Dataset excerpts:
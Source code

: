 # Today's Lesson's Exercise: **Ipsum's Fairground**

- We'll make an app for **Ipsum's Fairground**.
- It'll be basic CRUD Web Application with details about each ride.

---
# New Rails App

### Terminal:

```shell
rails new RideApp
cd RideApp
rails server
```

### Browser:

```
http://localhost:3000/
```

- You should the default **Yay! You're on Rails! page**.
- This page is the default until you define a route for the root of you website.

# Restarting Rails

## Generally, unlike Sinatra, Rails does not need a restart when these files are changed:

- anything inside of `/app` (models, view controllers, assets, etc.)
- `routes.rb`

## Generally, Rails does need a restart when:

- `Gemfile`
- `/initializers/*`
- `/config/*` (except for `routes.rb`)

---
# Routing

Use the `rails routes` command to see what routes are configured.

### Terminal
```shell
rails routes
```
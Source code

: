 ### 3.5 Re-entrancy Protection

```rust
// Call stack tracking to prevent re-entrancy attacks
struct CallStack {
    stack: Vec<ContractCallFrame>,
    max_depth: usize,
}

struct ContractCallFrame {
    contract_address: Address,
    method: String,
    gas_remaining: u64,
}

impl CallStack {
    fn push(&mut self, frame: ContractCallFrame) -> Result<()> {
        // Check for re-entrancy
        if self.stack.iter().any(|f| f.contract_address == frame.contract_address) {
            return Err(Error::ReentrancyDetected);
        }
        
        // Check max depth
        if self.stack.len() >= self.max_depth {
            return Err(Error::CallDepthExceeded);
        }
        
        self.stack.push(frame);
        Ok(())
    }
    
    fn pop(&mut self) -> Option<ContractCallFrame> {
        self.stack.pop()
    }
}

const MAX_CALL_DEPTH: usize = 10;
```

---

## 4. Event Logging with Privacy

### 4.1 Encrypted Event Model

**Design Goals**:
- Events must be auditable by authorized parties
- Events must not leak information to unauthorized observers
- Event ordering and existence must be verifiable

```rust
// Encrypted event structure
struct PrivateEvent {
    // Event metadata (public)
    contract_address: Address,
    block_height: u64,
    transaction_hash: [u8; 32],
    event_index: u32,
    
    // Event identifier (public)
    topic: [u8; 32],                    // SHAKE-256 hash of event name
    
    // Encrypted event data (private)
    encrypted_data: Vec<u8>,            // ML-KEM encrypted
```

WORK TASK: The records must be reproduced in full. Nothing should differ.

TASK ANSWER:
Source code

: # Today's Lesson's Exercise: **Ipsum's Fairground**

- We'll make an app for **Ipsum's Fairground**.
- It'll be basic CRUD Web Application with details about each ride.

---
# New Rails App

### Terminal:

```shell
rails new RideApp
cd RideApp
rails server
```

### Browser:

```
http://localhost:3000/
```

- You should the default **Yay! You're on Rails! page**.
- This page is the default until you define a route for the root of you website.

# Restarting Rails

## Generally, unlike Sinatra, Rails does not need a restart when these files are changed:

- anything inside of `/app` (models, view controllers, assets, etc.)
- `routes.rb`

## Generally, Rails does need a restart when:

- `Gemfile`
- `/initializers/*`
- `/config/*` (except for `routes.rb`)

---
# Routing

Use the `rails routes` command to see what routes are configured.

### Terminal
```shell
rails routes
```
Source code

: ### 3.5 Re-entrancy Protection

```rust
// Call stack tracking to prevent re-entrancy attacks
struct CallStack {
    stack: Vec<ContractCallFrame>,
    max_depth: usize,
}

struct ContractCallFrame {
    contract_address: Address,
    method: String,
    gas_remaining: u64,
}

impl CallStack {
    fn push(&mut self, frame: ContractCallFrame) -> Result<()> {
        // Check for re-entrancy
        if self.stack.iter().any(|f| f.contract_address == frame.contract_address) {
            return Err(Error::ReentrancyDetected);
        }
        
        // Check max depth
        if self.stack.len() >= self.max_depth {
            return Err(Error::CallDepthExceeded);
        }
        
        self.stack.push(frame);
        Ok(())
    }
    
    fn pop(&mut self) -> Option<ContractCallFrame> {
        self.stack.pop()
    }
}

const MAX_CALL_DEPTH: usize = 10;
```

---

## 4. Event Logging with Privacy

### 4.1 Encrypted Event Model

**Design Goals**:
- Events must be auditable by authorized parties
- Events must not leak information to unauthorized observers
- Event ordering and existence must be verifiable

```rust
// Encrypted event structure
struct PrivateEvent {
    // Event metadata (public)
    contract_address: Address,
    block_height: u64,
    transaction_hash: [u8; 32],
    event_index: u32,
    
    // Event identifier (public)
    topic: [u8; 32],                    // SHAKE-256 hash of event name
    
    // Encrypted event data (private)
    encrypted_data: Vec<u8>,            // ML-KEM encrypted
```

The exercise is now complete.